Generator<String,String> sizeFilter = new Generator<String,String>() {
   public String yield(String element) {
      if (element.length() <5)
		return element;
	 else
           throw new StreamSkipElementException();	
   }
};
Stream<String> strings = ...
Stream<Integer> smallStrings = pipe(strings).through(sizeFilter);

Folding and Unfolding Streams

Sometimes we need to transform an input Stream into an output Stream by grouping the elements of the elements of the first into individual elements of the second. For example, we may need a folding transformation if we have a stream and need to pass its elements to a service designed to take only finite data collections.

We can fold a Stream as follows:

Stream<String> strings = ...
Stream<List<String>> folded = fold(strings).in(50);

Here we are grouping a maximum of 50 strings at the time. We will terminate the output stream with a smaller group if there are less than 50 elements left in the input stream.

Streams-fold.png

Conversely, we can unfold a Stream, i.e. expand each of its elements into a Stream using a Generator, and then flatten all such Streams into a final single Stream. For example, the following sentence inverts the transformation above:

Generator<List<String>,Stream<String>> streamer = 
	 	new Generator<List<String>,Stream<String>>() {
   public Stream<String> yield(List<String> element) {
		return convert(element);
   }
};
Stream<String> strings = unfold(folded).through(streamer);

Our Generators may derive arbitrary Streams from individual elements of the input Stream. For example, if we pass each element of the input stream to a service that returns a Stream, we obtain a final Stream that flattens all the elements returned by the service across all our calls.

Streams-unfold.png

Guarding Streams

So far we have happily ignored the possibility of failures during iterations, i.e. at the point of invoking next(). Yet dealing with persistent and remote data makes failure quite likely, and allowing transformations between input streams and output streams increases the likelihood in principle. Failure handling is perhaps the hardest part of any programming model for streams.

When failures do occur, they percolate across all our transformations and emerge as unchecked exceptions when we consume the streams. We may continue to ignore them if we deal with them higher up in the call stack, in a so-called fault barrier. In this case, we are effectively adopting a “re-throw” policy for stream consumption.

Often we may wish to have more control over failures. Depending on the context, we may want to ignore them, stop iterating instead of re-throwing, or even re-throw them as different exceptions. We may want to base our decision on the type of failure, how many times it occurs, or the particular state of our computation. Indeed, the range of possible failure handling policies is unbound.

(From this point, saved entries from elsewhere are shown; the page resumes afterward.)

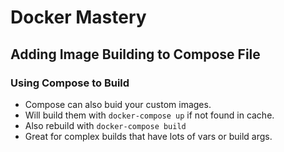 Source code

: # Docker Mastery

## Adding Image Building to Compose File

### Using Compose to Build

- Compose can also buid your custom images.
- Will build them with `docker-compose up` if not found in cache.
- Also rebuild with `docker-compose build`
- Great for complex builds that have lots of vars or build args.
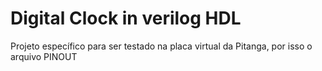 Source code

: # Digital Clock in verilog HDL
Projeto específico para ser testado na placa virtual da Pitanga, por isso o arquivo PINOUT
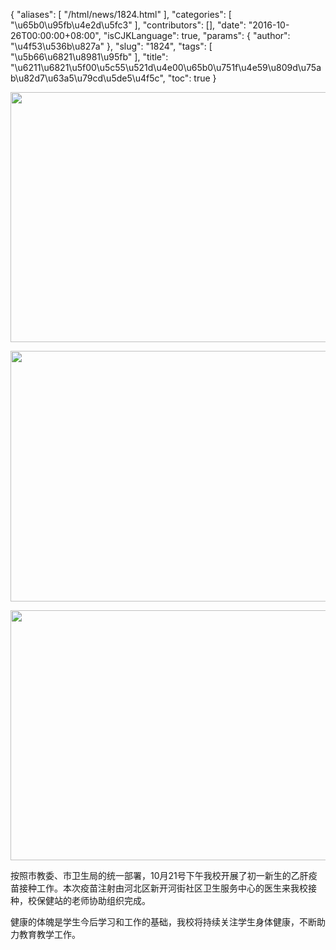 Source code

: {
    "aliases": [
        "/html/news/1824.html"
    ],
    "categories": [
        "\u65b0\u95fb\u4e2d\u5fc3"
    ],
    "contributors": [],
    "date": "2016-10-26T00:00:00+08:00",
    "isCJKLanguage": true,
    "params": {
        "author": "\u4f53\u536b\u827a"
    },
    "slug": "1824",
    "tags": [
        "\u5b66\u6821\u8981\u95fb"
    ],
    "title": "\u6211\u6821\u5f00\u5c55\u521d\u4e00\u65b0\u751f\u4e59\u809d\u75ab\u82d7\u63a5\u79cd\u5de5\u4f5c",
    "toc": true
}


<img
    src="https://cdn.tfls.online/mirror/full/deb572936bc82c1f6c549ee89d56f1a314dbf4dc.jpg"
    style="display:block;margin-left:auto;margin-right:auto;"
    decoding="async"
    fetchpriority="auto"
    loading="lazy"
    height="400"
    width="600"
/>





<img
    src="https://cdn.tfls.online/mirror/full/0180c8584698e712b9d03b48fa1b0e4e96d94ae4.jpg"
    style="display:block;margin-left:auto;margin-right:auto;"
    decoding="async"
    fetchpriority="auto"
    loading="lazy"
    height="401"
    width="600"
/>





<img
    src="https://cdn.tfls.online/mirror/full/fd4aea70bc62bd6a4a8b099f19702f163b2e3f23.jpg"
    style="display:block;margin-left:auto;margin-right:auto;"
    decoding="async"
    fetchpriority="auto"
    loading="lazy"
    height="400"
    width="600"
/>







按照市教委、市卫生局的统一部署，10月21号下午我校开展了初一新生的乙肝疫苗接种工作。本次疫苗注射由河北区新开河街社区卫生服务中心的医生来我校接种，校保健站的老师协助组织完成。




健康的体魄是学生今后学习和工作的基础，我校将持续关注学生身体健康，不断助力教育教学工作。




 



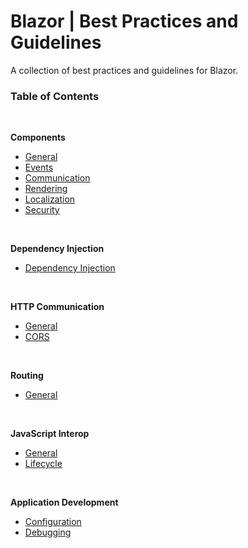 # Blazor | Best Practices and Guidelines

A collection of best practices and guidelines for Blazor.

### Table of Contents
<br>

**Components**

 - [General](https://github.com/sfvicente/BlazorStyleGuide/blob/master/Components-General.md)
 - [Events](https://github.com/sfvicente/BlazorStyleGuide/blob/master/Components-Events.md)
 - [Communication](https://github.com/sfvicente/BlazorStyleGuide/blob/master/Components-Communication.md)
 - [Rendering](https://github.com/sfvicente/BlazorStyleGuide/blob/master/Components-Rendering.md)
 - [Localization](https://github.com/sfvicente/BlazorStyleGuide/blob/master/Components-Localization.md)
 - [Security](https://github.com/sfvicente/BlazorStyleGuide/blob/master/Components-Security.md)
 <br>

 **Dependency Injection**
 - [Dependency Injection](https://github.com/sfvicente/BlazorStyleGuide/blob/master/DependencyInjection.md)
 <br>

 **HTTP Communication**

 - [General](https://github.com/sfvicente/BlazorStyleGuide/blob/master/HttpCommunication-General.md)
 - [CORS](https://github.com/sfvicente/BlazorStyleGuide/blob/master/HttpCommunication-Cors.md)
 <br>

**Routing**

- [General](https://github.com/sfvicente/BlazorStyleGuide/blob/master/Routing.General.md)
<br>

**JavaScript Interop**

- [General](https://github.com/sfvicente/BlazorStyleGuide/blob/master/JavaScriptInterop-General.md)
- [Lifecycle](https://github.com/sfvicente/BlazorStyleGuide/blob/master/JavaScriptInterop-Lifecycle.md)
<br>

**Application Development**

- [Configuration](https://github.com/sfvicente/BlazorStyleGuide/blob/master/ApplicationDevelopment-Configuration.md)
- [Debugging](https://github.com/sfvicente/BlazorStyleGuide/blob/master/ApplicationDevelopment-Debugging.md)
<br> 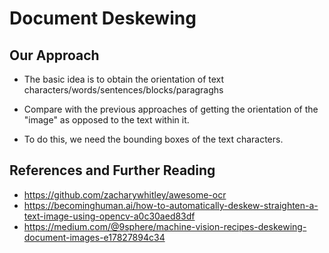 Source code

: # Document Deskewing

## Our Approach

- The basic idea is to obtain the orientation of text characters/words/sentences/blocks/paragraghs

- Compare with the previous approaches of getting the orientation of the "image" as opposed to the text within it.

- To do this, we need the bounding boxes of the text characters.

## References and Further Reading

- https://github.com/zacharywhitley/awesome-ocr
- https://becominghuman.ai/how-to-automatically-deskew-straighten-a-text-image-using-opencv-a0c30aed83df
- https://medium.com/@9sphere/machine-vision-recipes-deskewing-document-images-e17827894c34

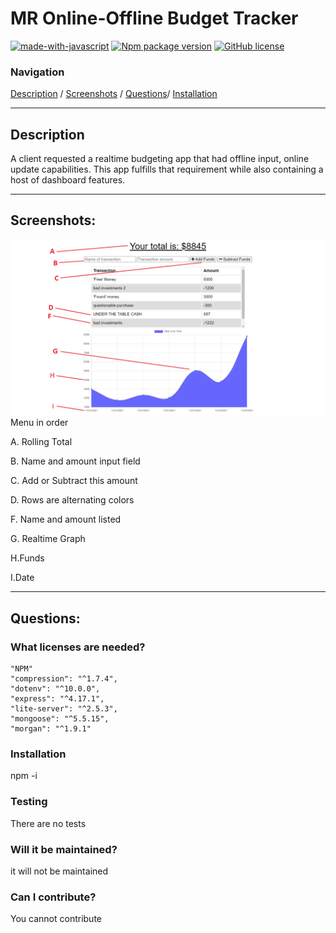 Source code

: #  **MR Online-Offline Budget Tracker** 


[![made-with-javascript](https://img.shields.io/badge/Made%20with-JavaScript-1f425f.svg)](https://www.javascript.com)  [![Npm package version](https://badgen.net/npm/v/express)](https://npmjs.com/package/express)  [![GitHub license](https://img.shields.io/github/license/Naereen/StrapDown.js.svg)](https://github.com/Naereen/StrapDown.js/blob/master/LICENSE)

### **Navigation**

[Description](#description) / [Screenshots](#screenshots) / [Questions](#questions)/ [Installation](#installation)




-------

## **Description** 
A client requested a realtime budgeting app that had offline input, online update capabilities. This app fulfills that requirement while also containing a host of dashboard features. 



---------

## **Screenshots:**

![Screenshot 1 Menu](REFs/budget.jpg)
Menu in order

A. Rolling Total

B. Name and amount input field

C. Add or Subtract this amount

D. Rows are alternating colors 

F. Name and amount listed

G. Realtime Graph

H.Funds

I.Date


---------------

## **Questions:**

### **What licenses are needed?**
    "NPM"   
    "compression": "^1.7.4",
    "dotenv": "^10.0.0",
    "express": "^4.17.1",
    "lite-server": "^2.5.3",
    "mongoose": "^5.5.15",
    "morgan": "^1.9.1"


### **Installation**
npm -i


### **Testing** 
There are no tests

### **Will it be maintained?** 
it will not be maintained

### **Can I contribute?** 
You cannot contribute



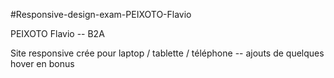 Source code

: #Responsive-design-exam-PEIXOTO-Flavio

PEIXOTO Flavio -- B2A


Site responsive crée pour laptop / tablette / téléphone 
-- ajouts de quelques hover en bonus
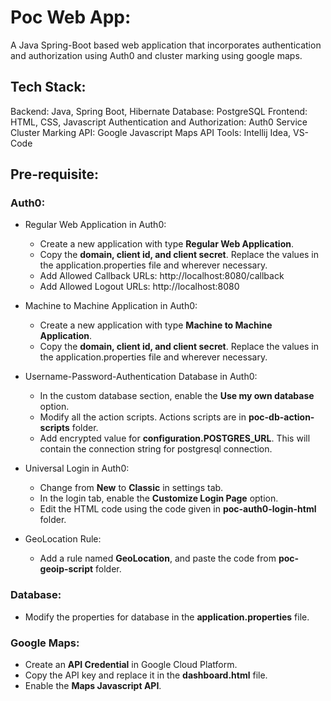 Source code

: # Poc Web App:

A Java Spring-Boot based web application that incorporates authentication and authorization using Auth0 and cluster marking using google maps.

## Tech Stack:

Backend: Java, Spring Boot, Hibernate
Database: PostgreSQL
Frontend: HTML, CSS, Javascript
Authentication and Authorization: Auth0 Service
Cluster Marking API: Google Javascript Maps API
Tools: Intellij Idea, VS-Code

## Pre-requisite:

### Auth0:

- Regular Web Application in Auth0:

    - Create a new application with type **Regular Web Application**.
    - Copy the **domain, client id, and client secret**. Replace the values in the application.properties file and wherever necessary.
    - Add Allowed Callback URLs: http<span></span>://localhost:8080/callback
    - Add Allowed Logout URLs: http<span></span>://localhost:8080

- Machine to Machine Application in Auth0:

    - Create a new application with type **Machine to Machine Application**.
    - Copy the **domain, client id, and client secret**. Replace the values in the application.properties file and wherever necessary.

- Username-Password-Authentication Database in Auth0:

    - In the custom database section, enable the **Use my own database** option.
    - Modify all the action scripts. Actions scripts are in **poc-db-action-scripts** folder.
    - Add encrypted value for **configuration.POSTGRES_URL**. This will contain the connection string for postgresql connection.

- Universal Login in Auth0:

    - Change from **New** to **Classic** in settings tab.
    - In the login tab, enable the **Customize Login Page** option.
    - Edit the HTML code using the code given in **poc-auth0-login-html** folder.

- GeoLocation Rule:

    - Add a rule named **GeoLocation**, and paste the code from **poc-geoip-script** folder.

### Database:

- Modify the properties for database in the **application.properties** file.

### Google Maps:

- Create an **API Credential** in Google Cloud Platform.
- Copy the API key and replace it in the **dashboard.html** file.
- Enable the **Maps Javascript API**.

We may of course implement such policies at the point of stream consumption, relying on standard try/catch blocks. As we transform streams and compose those transformations, however, a more modular approach is to explicitly configure our policies on the Streams themselves. To do this, we can guard any given Stream with an implementation of the FaultHandler interface, as follows:

Stream<MyElement> stream = ...;
FaultHandler handler = new FaultHandler() {
 @Override FaultResponse handle(RuntimeException failure) {
    ... policy implementation...
 }
};
Stream<MyElement> guarded = guard(stream).with(handler);
Streams-guard.png

When a failure occurs, the Stream implementation passes the failure to handle() and the handler responds with FaultResponse.CONTINUE if the failure should be ignored and FaultResponse.STOP if the failure should silently stop the iteration. The handler may also re-throw the same or another exception.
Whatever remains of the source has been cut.